Von Henrike Roßbach, Berlin

Sie fahren Pizza aus, kellnern, arbeiten im Einzelhandel, putzen Wohnungen, betreuen Kinder: Mehr als sieben Millionen Menschen haben in Deutschland einen Minijob. Den Grünen missfällt diese Entwicklung. Um den Niedriglohnsektor einzudämmen, plädieren sie für "die Umwandlung von Minijobs in sozialversicherungspflichtige Beschäftigungen". So zumindest steht es in einem neuen Arbeitsmarktpapier, das der Bundesvorstand am Dienstag auf seiner Klausur in Hamburg beschlossen hat.

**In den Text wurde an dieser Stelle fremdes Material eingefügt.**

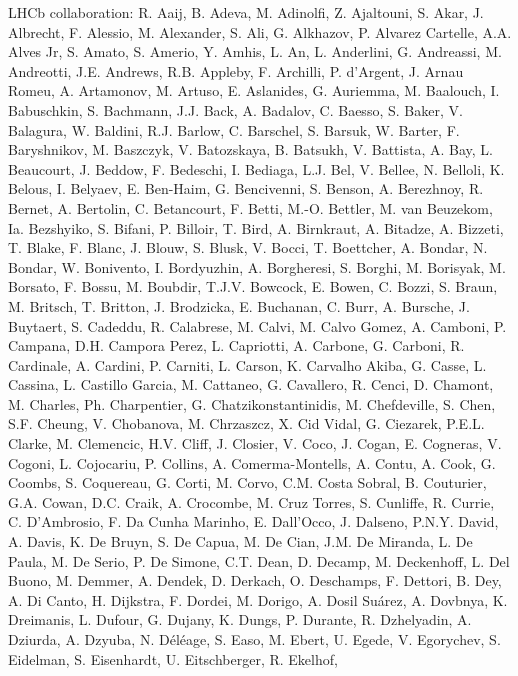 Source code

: LHCb collaboration: 
R. Aaij,
B. Adeva,
M. Adinolfi,
Z. Ajaltouni,
S. Akar,
J. Albrecht,
F. Alessio,
M. Alexander,
S. Ali,
G. Alkhazov,
P. Alvarez Cartelle,
A.A. Alves Jr,
S. Amato,
S. Amerio,
Y. Amhis,
L. An,
L. Anderlini,
G. Andreassi,
M. Andreotti,
J.E. Andrews,
R.B. Appleby,
F. Archilli,
P. d'Argent,
J. Arnau Romeu,
A. Artamonov,
M. Artuso,
E. Aslanides,
G. Auriemma,
M. Baalouch,
I. Babuschkin,
S. Bachmann,
J.J. Back,
A. Badalov,
C. Baesso,
S. Baker,
V. Balagura,
W. Baldini,
R.J. Barlow,
C. Barschel,
S. Barsuk,
W. Barter,
F. Baryshnikov,
M. Baszczyk,
V. Batozskaya,
B. Batsukh,
V. Battista,
A. Bay,
L. Beaucourt,
J. Beddow,
F. Bedeschi,
I. Bediaga,
L.J. Bel,
V. Bellee,
N. Belloli,
K. Belous,
I. Belyaev,
E. Ben-Haim,
G. Bencivenni,
S. Benson,
A. Berezhnoy,
R. Bernet,
A. Bertolin,
C. Betancourt,
F. Betti,
M.-O. Bettler,
M. van Beuzekom,
Ia. Bezshyiko,
S. Bifani,
P. Billoir,
T. Bird,
A. Birnkraut,
A. Bitadze,
A. Bizzeti,
T. Blake,
F. Blanc,
J. Blouw,
S. Blusk,
V. Bocci,
T. Boettcher,
A. Bondar,
N. Bondar,
W. Bonivento,
I. Bordyuzhin,
A. Borgheresi,
S. Borghi,
M. Borisyak,
M. Borsato,
F. Bossu,
M. Boubdir,
T.J.V. Bowcock,
E. Bowen,
C. Bozzi,
S. Braun,
M. Britsch,
T. Britton,
J. Brodzicka,
E. Buchanan,
C. Burr,
A. Bursche,
J. Buytaert,
S. Cadeddu,
R. Calabrese,
M. Calvi,
M. Calvo Gomez,
A. Camboni,
P. Campana,
D.H. Campora Perez,
L. Capriotti,
A. Carbone,
G. Carboni,
R. Cardinale,
A. Cardini,
P. Carniti,
L. Carson,
K. Carvalho Akiba,
G. Casse,
L. Cassina,
L. Castillo Garcia,
M. Cattaneo,
G. Cavallero,
R. Cenci,
D. Chamont,
M. Charles,
Ph. Charpentier,
G. Chatzikonstantinidis,
M. Chefdeville,
S. Chen,
S.F. Cheung,
V. Chobanova,
M. Chrzaszcz,
X. Cid Vidal,
G. Ciezarek,
P.E.L. Clarke,
M. Clemencic,
H.V. Cliff,
J. Closier,
V. Coco,
J. Cogan,
E. Cogneras,
V. Cogoni,
L. Cojocariu,
P. Collins,
A. Comerma-Montells,
A. Contu,
A. Cook,
G. Coombs,
S. Coquereau,
G. Corti,
M. Corvo,
C.M. Costa Sobral,
B. Couturier,
G.A. Cowan,
D.C. Craik,
A. Crocombe,
M. Cruz Torres,
S. Cunliffe,
R. Currie,
C. D'Ambrosio,
F. Da Cunha Marinho,
E. Dall'Occo,
J. Dalseno,
P.N.Y. David,
A. Davis,
K. De Bruyn,
S. De Capua,
M. De Cian,
J.M. De Miranda,
L. De Paula,
M. De Serio,
P. De Simone,
C.T. Dean,
D. Decamp,
M. Deckenhoff,
L. Del Buono,
M. Demmer,
A. Dendek,
D. Derkach,
O. Deschamps,
F. Dettori,
B. Dey,
A. Di Canto,
H. Dijkstra,
F. Dordei,
M. Dorigo,
A. Dosil Su{\'a}rez,
A. Dovbnya,
K. Dreimanis,
L. Dufour,
G. Dujany,
K. Dungs,
P. Durante,
R. Dzhelyadin,
A. Dziurda,
A. Dzyuba,
N. D{\'e}l{\'e}age,
S. Easo,
M. Ebert,
U. Egede,
V. Egorychev,
S. Eidelman,
S. Eisenhardt,
U. Eitschberger,
R. Ekelhof,
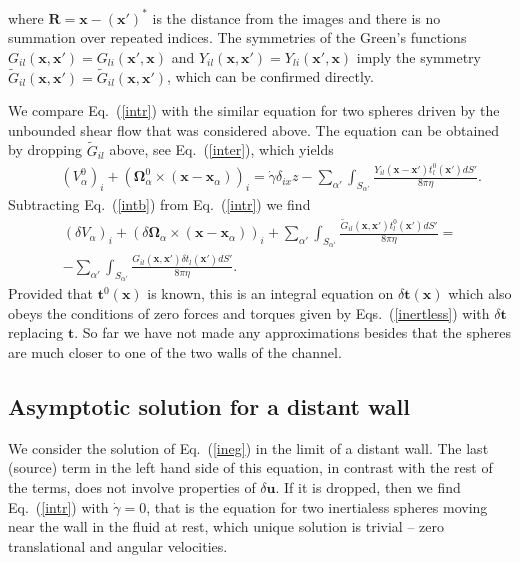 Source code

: where $\bm R=\bm x-(\bm x')^*$ is the distance from the images and there is no summation over repeated indices. The symmetries of the Green's functions $G_{il}(\bm x, \bm x')=G_{li}(\bm x', \bm x)$ and $Y_{il}(\bm x, \bm x')=Y_{li}(\bm x', \bm x)$ imply the symmetry ${\tilde G}_{il}(\bm x, \bm x')={\tilde G}_{il}(\bm x, \bm x')$, which can be confirmed directly.

We compare Eq.~(\ref{intr}) with the similar equation for two spheres driven by the unbounded shear flow that was considered above. The equation can be obtained by dropping ${\tilde G}_{il}$ above, see Eq.~(\ref{inter}), which yields
\begin{eqnarray}&&\!\!\!\!\!\!\!\!\!\!\!\!\!\!\!\!
(V^0_{\alpha})_i\!+\!(\bm \Omega^0_{\alpha}\!\times\! (\bm x\!-\!\bm x_{\alpha}))_i\!=\!\dot{\gamma}\delta_{ix}z
-\!\sum_{\alpha'}\int_{S_{\alpha'}}\!\!\!\frac{Y_{il}(\bm x\!-\!\bm x')t^0_{l}(\bm x')dS'}{8\pi \eta}.\label{intb}
\end{eqnarray}
Subtracting Eq.~(\ref{intb}) from Eq.~(\ref{intr}) we find
\begin{equation} \begin{aligned} %
(\delta V_{\alpha})_i\!+\!(\delta\bm \Omega_{\alpha}\!\times\! (\bm x\!-\!\bm x_{\alpha}))_i\!+\!\sum_{\alpha'}\int_{S_{\alpha'}}\!\!\!\frac{{\tilde G}_{il}(\bm x, \bm x')t^0_{l}(\bm x')dS'}{8\pi \eta}\!=\\-\!\sum_{\alpha'}\int_{S_{\alpha'}}\!\!\!\frac{G_{il}(\bm x, \bm x')\delta t_{l}(\bm x')dS'}{8\pi \eta}.\label{ineg}
\end{aligned} \end{equation}
Provided that $\bm t^0(\bm x)$ is known, this is an integral equation on $\delta\bm t(\bm x)$ which also obeys the conditions of zero forces and torques given by Eqs.~(\ref{inertless}) with $\delta \bm t$ replacing $\bm t$. So far we have not made any approximations besides that the spheres are much closer to one of the two walls of the channel. 


\subsection{Asymptotic solution for a distant wall}

We consider the solution of Eq.~(\ref{ineg}) in the limit of a distant wall.
The last (source) term in the left hand side of this equation, in contrast with the rest of the terms, does not involve properties of $\delta\bm u$.
If it is dropped, then we find Eq.~(\ref{intr}) with $\dot{\gamma}=0$, that is the equation for two inertialess spheres moving near the wall in the fluid at rest, which unique solution is trivial -- zero translational and angular velocities.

Mit einem Minijob darf man höchstens 450 Euro im Monat verdienen - oder auf maximal 70 Arbeitstage im Jahr kommen. Für Beschäftigte ist das Einkommen steuerfrei, sie müssen auch nicht in die Arbeitslosen-, Kranken- und Pflegeversicherung einzahlen, von der Rentenversicherungspflicht können sie sich befreien lassen. Arbeitgeber führen pauschal Beiträge zur Sozialversicherung ab, zahlen eine pauschale Steuer und in die Unfallversicherung ein. Für Privathaushalte sind die Abgaben noch niedriger. Es gilt der Mindestlohn.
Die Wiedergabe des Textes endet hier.